Scarcely had he concluded, when the Czar himself stood amongst them, and with a few eloquent words wound up to its highest pitch the enthusiasm of the audience. Amidst the tears and acclamations which followed, the venerable chief of the merchants[20] stood up in his place and subscribed his name for the gift of fifty thousand roubles—two-thirds of his fortune. Others gave in similar proportion; and Petrovitch was surpassed by none in self-sacrificing liberality. Feodor, under his directions, wrote his name upon the list of subscribers. When he had done so, he turned to his grandfather—“Dädushka, I think you must give the Czar something more even yet.”
“Even sons and grandsons?” said the old man, with a smile that had in it a little sadness and a great deal of resignation; “well, I shall not refuse.”
“Even me?” said Feodor, nestling close to him and putting his arm caressingly about his neck. But Petrovitch did not answer.
“The people were willing,” even beyond their power, so that three days afterwards the Czar published a ukase, not to ask for gifts, but to limit their amount. “The nobles literally gave him Russia,” wrote the Sardinian ambassador to his sovereign. “They melted into tears; in short, sire, there never was anything like it. The merchants have given him ten million roubles, and lent him fifty or sixty million.”
But the mass of the people—peasants, mujiks, serfs, who tilled the soil—what part had they in this splendid outburst of loyal and patriotic enthusiasm?
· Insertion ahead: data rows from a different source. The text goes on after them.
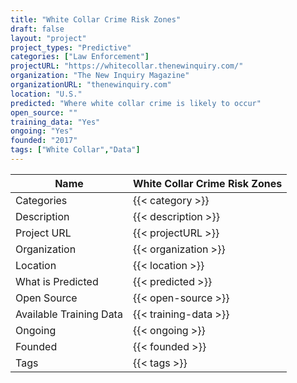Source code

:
 ```yaml
---
title: "White Collar Crime Risk Zones"
draft: false
layout: "project"
project_types: "Predictive"
categories: ["Law Enforcement"]
projectURL: "https://whitecollar.thenewinquiry.com/"
organization: "The New Inquiry Magazine"
organizationURL: "thenewinquiry.com"
location: "U.S."
predicted: "Where white collar crime is likely to occur"
open_source: ""
training_data: "Yes"
ongoing: "Yes"
founded: "2017"
tags: ["White Collar","Data"]
---
```



Name                    |  White Collar Crime Risk Zones    
------------------------|----
Categories              | {{< category >}} 
Description             | {{< description >}} 
Project URL             | {{< projectURL >}} 
Organization            | {{< organization >}} 
Location                | {{< location >}} 
What is Predicted       | {{< predicted >}} 
Open Source             | {{< open-source >}} 
Available Training Data | {{< training-data >}}
Ongoing                 | {{< ongoing >}} 
Founded                 | {{< founded >}} 
Tags                    | {{< tags >}} 
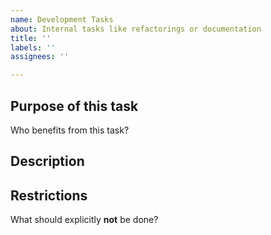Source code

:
 ```yaml
---
name: Development Tasks
about: Internal tasks like refactorings or documentation
title: ''
labels: ''
assignees: ''

---
```


## Purpose of this task
Who benefits from this task?

## Description

## Restrictions
What should explicitly **not** be done?
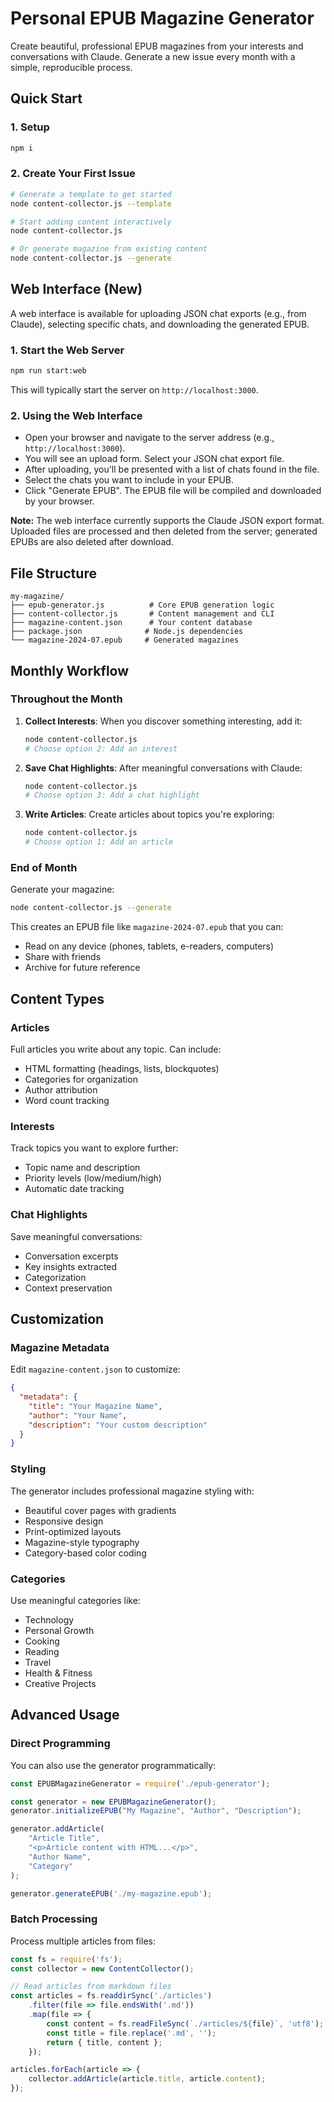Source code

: # Personal EPUB Magazine Generator

Create beautiful, professional EPUB magazines from your interests and conversations with Claude. Generate a new issue every month with a simple, reproducible process.

## Quick Start

### 1. Setup
```bash
npm i
```

### 2. Create Your First Issue
```bash
# Generate a template to get started
node content-collector.js --template

# Start adding content interactively
node content-collector.js

# Or generate magazine from existing content
node content-collector.js --generate
```

## Web Interface (New)

A web interface is available for uploading JSON chat exports (e.g., from Claude), selecting specific chats, and downloading the generated EPUB.

### 1. Start the Web Server
```bash
npm run start:web
```
This will typically start the server on `http://localhost:3000`.

### 2. Using the Web Interface
- Open your browser and navigate to the server address (e.g., `http://localhost:3000`).
- You will see an upload form. Select your JSON chat export file.
- After uploading, you'll be presented with a list of chats found in the file.
- Select the chats you want to include in your EPUB.
- Click "Generate EPUB". The EPUB file will be compiled and downloaded by your browser.

**Note:** The web interface currently supports the Claude JSON export format. Uploaded files are processed and then deleted from the server; generated EPUBs are also deleted after download.

## File Structure
```
my-magazine/
├── epub-generator.js          # Core EPUB generation logic
├── content-collector.js       # Content management and CLI
├── magazine-content.json      # Your content database
├── package.json              # Node.js dependencies
└── magazine-2024-07.epub     # Generated magazines
```

## Monthly Workflow

### Throughout the Month
1. **Collect Interests**: When you discover something interesting, add it:
   ```bash
   node content-collector.js
   # Choose option 2: Add an interest
   ```

2. **Save Chat Highlights**: After meaningful conversations with Claude:
   ```bash
   node content-collector.js
   # Choose option 3: Add a chat highlight
   ```

3. **Write Articles**: Create articles about topics you're exploring:
   ```bash
   node content-collector.js
   # Choose option 1: Add an article
   ```

### End of Month
Generate your magazine:
```bash
node content-collector.js --generate
```

This creates an EPUB file like `magazine-2024-07.epub` that you can:
- Read on any device (phones, tablets, e-readers, computers)
- Share with friends
- Archive for future reference

## Content Types

### Articles
Full articles you write about any topic. Can include:
- HTML formatting (headings, lists, blockquotes)
- Categories for organization
- Author attribution
- Word count tracking

### Interests
Track topics you want to explore further:
- Topic name and description
- Priority levels (low/medium/high)
- Automatic date tracking

### Chat Highlights
Save meaningful conversations:
- Conversation excerpts
- Key insights extracted
- Categorization
- Context preservation

## Customization

### Magazine Metadata
Edit `magazine-content.json` to customize:
```json
{
  "metadata": {
    "title": "Your Magazine Name",
    "author": "Your Name",
    "description": "Your custom description"
  }
}
```

### Styling
The generator includes professional magazine styling with:
- Beautiful cover pages with gradients
- Responsive design
- Print-optimized layouts
- Magazine-style typography
- Category-based color coding

### Categories
Use meaningful categories like:
- Technology
- Personal Growth
- Cooking
- Reading
- Travel
- Health & Fitness
- Creative Projects

## Advanced Usage

### Direct Programming
You can also use the generator programmatically:

```javascript
const EPUBMagazineGenerator = require('./epub-generator');

const generator = new EPUBMagazineGenerator();
generator.initializeEPUB("My Magazine", "Author", "Description");

generator.addArticle(
    "Article Title",
    "<p>Article content with HTML...</p>",
    "Author Name",
    "Category"
);

generator.generateEPUB('./my-magazine.epub');
```

### Batch Processing
Process multiple articles from files:

```javascript
const fs = require('fs');
const collector = new ContentCollector();

// Read articles from markdown files
const articles = fs.readdirSync('./articles')
    .filter(file => file.endsWith('.md'))
    .map(file => {
        const content = fs.readFileSync(`./articles/${file}`, 'utf8');
        const title = file.replace('.md', '');
        return { title, content };
    });

articles.forEach(article => {
    collector.addArticle(article.title, article.content);
});
```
Napoleon expected that these “oppressed and degraded slaves” would hail him as a deliverer—would rise everywhere in revolt, and massacre their tyrants. Very different was the fact. When the time came for the serfs voted by the nobles to be levied from their estates, and when the vast crown lands had also to contribute their proportion of recruits, there was weeping and wailing in the izbas of every village from the Neva to the steppes of Tartary. But it was not, as in other days, the conscript who mourned his hard lot, and his mother, his sister, his betrothed who made sore lamentation over a separation probably life-long. It was the one not chosen who mingled his tears with those of his friends and parents, because he might not go and shed his blood for the Czar and holy Russia. Glad was the young recruit as he donned his simple uniform—a gray caftan, with loose trousers and a crimson sash; and proudly did he wear on the front of his gray cap the imperial badge, “a brazen cross surmounting a crown over the letter A.” First and highest the cross, symbol of the Christian faith; beneath that, the imperial crown of Russia; again beneath that—Alexander.
But although putting himself, as he was wont to do, in the lowest place, and when possible out of sight altogether, the strong personal love with which Alexander had inspired his subjects counted for more, in that hour of a nation’s conflict and agony, than the traditional religious veneration of the Russian for his country and his Czar. Well was it for Russia, and for Europe also, that the Czar God had given her was Alexander Paulovitch. It was not only that he had been, since the beginning of his reign, “perfectly just as emperor, singularly generous as man;”[21] not only that he was richly endowed with all those brilliant and fascinating qualities which take the eye and win the suffrage of the multitude. The secret of his influence lay deeper. God had given him a gift more precious still. He had touched his heart with “the enthusiasm of humanity.” This autocrat of fifty millions “loved his brother whom he had seen,” even when as yet he knew not the divine Father “whom he had not seen.” The hand that toiled so hard to bring back the perishing mujik from his death-like swoon was well used to deeds of beneficence. Of these a hundred stories might be told: at that time they were told, not only in the salons of St. Petersburg, but beside the stove in the izbas of many a country village. Everywhere the mujiks said, “Our lord the Czar loves us.” And everywhere, as long as the world lasts, love will win love.